YOUR OBJECTIVE: Reproduce exactly the lines from the top of the records below through the line holding "<p>Safetensor version of".

DATA SHOWN:
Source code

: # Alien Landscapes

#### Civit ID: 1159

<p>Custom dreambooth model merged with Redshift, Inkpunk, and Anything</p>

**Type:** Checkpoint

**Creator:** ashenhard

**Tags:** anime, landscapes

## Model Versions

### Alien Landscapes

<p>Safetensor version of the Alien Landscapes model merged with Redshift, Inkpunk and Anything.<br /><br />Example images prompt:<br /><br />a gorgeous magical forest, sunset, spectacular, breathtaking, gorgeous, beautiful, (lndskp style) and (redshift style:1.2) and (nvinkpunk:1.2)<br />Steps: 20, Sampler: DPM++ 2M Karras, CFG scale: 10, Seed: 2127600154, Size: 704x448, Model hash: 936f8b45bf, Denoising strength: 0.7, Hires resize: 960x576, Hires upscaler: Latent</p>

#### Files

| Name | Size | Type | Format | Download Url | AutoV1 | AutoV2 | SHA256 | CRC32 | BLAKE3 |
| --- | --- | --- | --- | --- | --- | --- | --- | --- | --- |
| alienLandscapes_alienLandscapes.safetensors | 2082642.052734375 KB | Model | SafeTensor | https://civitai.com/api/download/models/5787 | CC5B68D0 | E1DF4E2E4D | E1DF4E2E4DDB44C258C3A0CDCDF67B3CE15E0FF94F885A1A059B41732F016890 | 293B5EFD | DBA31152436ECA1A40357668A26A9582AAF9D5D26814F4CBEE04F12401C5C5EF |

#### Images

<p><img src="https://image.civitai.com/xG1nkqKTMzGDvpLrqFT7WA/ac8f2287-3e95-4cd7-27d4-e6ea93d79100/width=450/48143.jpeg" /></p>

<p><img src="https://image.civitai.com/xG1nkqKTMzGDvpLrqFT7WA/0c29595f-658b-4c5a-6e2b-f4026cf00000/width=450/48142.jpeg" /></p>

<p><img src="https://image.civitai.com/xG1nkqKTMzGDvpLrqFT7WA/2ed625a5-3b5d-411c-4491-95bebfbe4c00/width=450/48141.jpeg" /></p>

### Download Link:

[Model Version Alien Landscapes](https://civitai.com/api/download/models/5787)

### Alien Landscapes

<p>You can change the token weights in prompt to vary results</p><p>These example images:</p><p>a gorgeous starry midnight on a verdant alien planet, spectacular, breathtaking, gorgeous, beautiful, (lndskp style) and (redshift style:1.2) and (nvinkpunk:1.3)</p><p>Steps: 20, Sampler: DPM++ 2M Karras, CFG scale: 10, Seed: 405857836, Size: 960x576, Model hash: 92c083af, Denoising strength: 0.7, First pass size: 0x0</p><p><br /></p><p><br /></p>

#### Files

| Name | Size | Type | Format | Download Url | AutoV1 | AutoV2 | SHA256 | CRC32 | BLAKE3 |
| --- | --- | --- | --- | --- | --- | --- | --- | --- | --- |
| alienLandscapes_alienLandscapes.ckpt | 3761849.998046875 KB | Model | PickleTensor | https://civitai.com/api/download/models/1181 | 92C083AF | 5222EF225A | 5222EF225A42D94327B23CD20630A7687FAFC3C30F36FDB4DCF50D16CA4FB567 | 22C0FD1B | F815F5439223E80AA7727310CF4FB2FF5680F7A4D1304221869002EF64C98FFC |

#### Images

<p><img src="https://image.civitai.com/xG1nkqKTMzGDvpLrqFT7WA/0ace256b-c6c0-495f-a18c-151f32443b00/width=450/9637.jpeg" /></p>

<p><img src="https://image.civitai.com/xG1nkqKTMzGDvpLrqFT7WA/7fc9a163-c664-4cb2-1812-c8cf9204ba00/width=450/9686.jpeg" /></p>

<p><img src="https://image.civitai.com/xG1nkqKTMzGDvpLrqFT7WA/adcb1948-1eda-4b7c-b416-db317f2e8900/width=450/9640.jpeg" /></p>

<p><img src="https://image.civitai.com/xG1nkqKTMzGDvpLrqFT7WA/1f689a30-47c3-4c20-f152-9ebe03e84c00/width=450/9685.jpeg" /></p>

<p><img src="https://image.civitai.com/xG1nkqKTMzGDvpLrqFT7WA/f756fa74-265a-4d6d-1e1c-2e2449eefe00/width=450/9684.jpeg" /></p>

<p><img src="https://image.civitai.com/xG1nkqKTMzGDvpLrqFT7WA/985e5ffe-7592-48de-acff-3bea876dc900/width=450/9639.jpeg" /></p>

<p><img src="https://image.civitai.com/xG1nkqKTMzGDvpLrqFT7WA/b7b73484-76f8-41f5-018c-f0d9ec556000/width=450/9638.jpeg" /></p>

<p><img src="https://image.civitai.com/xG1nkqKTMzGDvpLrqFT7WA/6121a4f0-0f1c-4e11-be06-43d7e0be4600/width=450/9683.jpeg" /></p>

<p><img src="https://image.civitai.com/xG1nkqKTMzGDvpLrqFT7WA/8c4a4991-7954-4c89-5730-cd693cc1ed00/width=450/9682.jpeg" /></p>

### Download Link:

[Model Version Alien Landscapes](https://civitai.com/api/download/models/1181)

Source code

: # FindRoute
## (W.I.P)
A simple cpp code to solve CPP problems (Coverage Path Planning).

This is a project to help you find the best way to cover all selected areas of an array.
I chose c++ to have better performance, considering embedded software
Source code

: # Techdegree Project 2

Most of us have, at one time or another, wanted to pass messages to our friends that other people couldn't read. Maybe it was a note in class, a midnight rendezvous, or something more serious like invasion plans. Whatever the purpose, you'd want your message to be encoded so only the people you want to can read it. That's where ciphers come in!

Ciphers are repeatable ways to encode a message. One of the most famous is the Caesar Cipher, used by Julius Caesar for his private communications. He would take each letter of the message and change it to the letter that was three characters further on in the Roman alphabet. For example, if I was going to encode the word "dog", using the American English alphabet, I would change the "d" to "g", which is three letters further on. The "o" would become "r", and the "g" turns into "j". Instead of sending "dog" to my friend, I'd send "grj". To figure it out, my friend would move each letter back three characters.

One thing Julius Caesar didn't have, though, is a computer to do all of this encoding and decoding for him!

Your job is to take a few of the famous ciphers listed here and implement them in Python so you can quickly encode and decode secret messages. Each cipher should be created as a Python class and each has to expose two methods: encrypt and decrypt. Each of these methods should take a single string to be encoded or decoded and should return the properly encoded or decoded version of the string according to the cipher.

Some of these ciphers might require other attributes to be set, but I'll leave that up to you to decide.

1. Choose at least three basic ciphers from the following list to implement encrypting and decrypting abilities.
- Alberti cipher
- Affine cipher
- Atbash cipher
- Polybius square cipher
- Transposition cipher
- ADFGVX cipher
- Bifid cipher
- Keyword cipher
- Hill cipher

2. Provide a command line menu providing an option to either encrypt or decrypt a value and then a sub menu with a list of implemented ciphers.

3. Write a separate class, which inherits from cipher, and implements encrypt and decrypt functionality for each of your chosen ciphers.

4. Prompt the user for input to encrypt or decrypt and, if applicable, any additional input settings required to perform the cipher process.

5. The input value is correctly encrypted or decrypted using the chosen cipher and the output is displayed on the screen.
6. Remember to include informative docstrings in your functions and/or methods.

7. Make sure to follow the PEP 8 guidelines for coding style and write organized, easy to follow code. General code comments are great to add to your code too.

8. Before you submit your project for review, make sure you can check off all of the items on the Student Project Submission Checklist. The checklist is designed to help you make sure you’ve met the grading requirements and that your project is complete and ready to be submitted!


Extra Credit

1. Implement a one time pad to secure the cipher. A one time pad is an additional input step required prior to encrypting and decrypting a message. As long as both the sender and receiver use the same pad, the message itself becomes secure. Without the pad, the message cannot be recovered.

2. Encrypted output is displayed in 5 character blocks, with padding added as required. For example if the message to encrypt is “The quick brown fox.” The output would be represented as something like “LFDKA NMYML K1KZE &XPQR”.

SOLUTION BELOW:
Source code

: # Alien Landscapes

#### Civit ID: 1159

<p>Custom dreambooth model merged with Redshift, Inkpunk, and Anything</p>

**Type:** Checkpoint

**Creator:** ashenhard

**Tags:** anime, landscapes

## Model Versions

### Alien Landscapes

<p>Safetensor version of the Alien Landscapes model merged with Redshift, Inkpunk and Anything.<br /><br />Example images prompt:<br /><br />a gorgeous magical forest, sunset, spectacular, breathtaking, gorgeous, beautiful, (lndskp style) and (redshift style:1.2) and (nvinkpunk:1.2)<br />Steps: 20, Sampler: DPM++ 2M Karras, CFG scale: 10, Seed: 2127600154, Size: 704x448, Model hash: 936f8b45bf, Denoising strength: 0.7, Hires resize: 960x576, Hires upscaler: Latent</p>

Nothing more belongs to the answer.